Diário de uma louca nº 26 (ou 26ª semana num sanatório chamado Brasil)


Foto: Suzana Varjão

Nota da escritora - Se você não quer se arriscar a contrair certas viroses, não abra esse diário. Ele está repleto de humor, lirismo, ironia, sociologia, humanismo, filosofia, nonsense... Como uma espécie de cavalo de troia, esses microrganismos contagiosos foram cobertos com a capa da ficção para transportar fragmentos da realidade fantástica de certo país.
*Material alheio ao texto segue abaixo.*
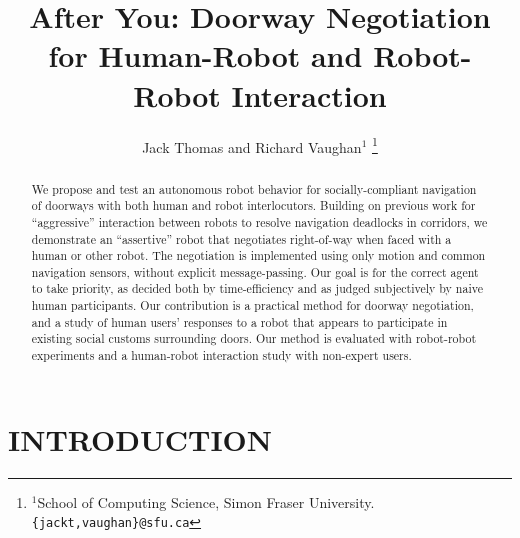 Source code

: \documentclass[letterpaper, 10 pt, conference]{ieeeconf}  %
\title{\LARGE \bf
After You: Doorway Negotiation for Human-Robot and Robot-Robot Interaction
}
\author{Jack Thomas and Richard Vaughan$^{1}$%
\thanks{$^{1}$School of Computing Science, Simon Fraser University.
        {\tt\small \{jackt,vaughan\}@sfu.ca}}%
}
\begin{document}
\maketitle
\thispagestyle{empty}
\pagestyle{empty}


\begin{abstract}

We propose and test an autonomous robot behavior for socially-compliant navigation of doorways with both human and robot interlocutors. Building on previous work for ``aggressive'' interaction between robots to resolve navigation deadlocks in corridors, we demonstrate an ``assertive'' robot that negotiates right-of-way when faced with a human or other robot. The negotiation is implemented using only motion and common navigation sensors, without explicit message-passing. Our goal is for the correct agent to take priority, as decided both by time-efficiency and as judged subjectively by naive human participants. Our contribution is a practical method for doorway negotiation, and a study of human users' responses to a robot that appears to participate in existing social customs surrounding doors. Our method is evaluated with robot-robot experiments and a human-robot interaction study with non-expert users.

\end{abstract}


\section{INTRODUCTION}


\end{document}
Pra rir ou pra chorar; amar ou odiar... Você decide!

Nota da personagem paciente - Antes que comece a ler meu diário, preciso lhe avisar: tenho uma irmã gêmea, Sandra, que sempre vem me visitar aqui no sanatório, e uma vizinha de quarto, Piti. As duas parecem tanto comigo antes de eu entrar aqui que os médicos dizem que somos a mesma pessoa. Mas não caia nessa psicobaboseira de “eu e meus outros eus” não, tá? Eu sou eu, nicuri é o diabo! Tô me curando. Já essas duas... Vão de mal a pior. Vejam se não tenho razão!

***

Segunda-feira. Minha vizinha ficou doente. Ela acha que tá com o vírus, porque tá cheia de desvontades, sem entusiasmo pra comer, beber, conversar...

Mas os médicos dizem que é psicossomático, que Piti na verdade tá jogando pro físico dela os traumas do sanatório.

Eu não sei no que acreditar, porque esses terapeutas daqui... vou te contar... até hoje tentam me persuadir de que ela, Sandra e eu somos uma só!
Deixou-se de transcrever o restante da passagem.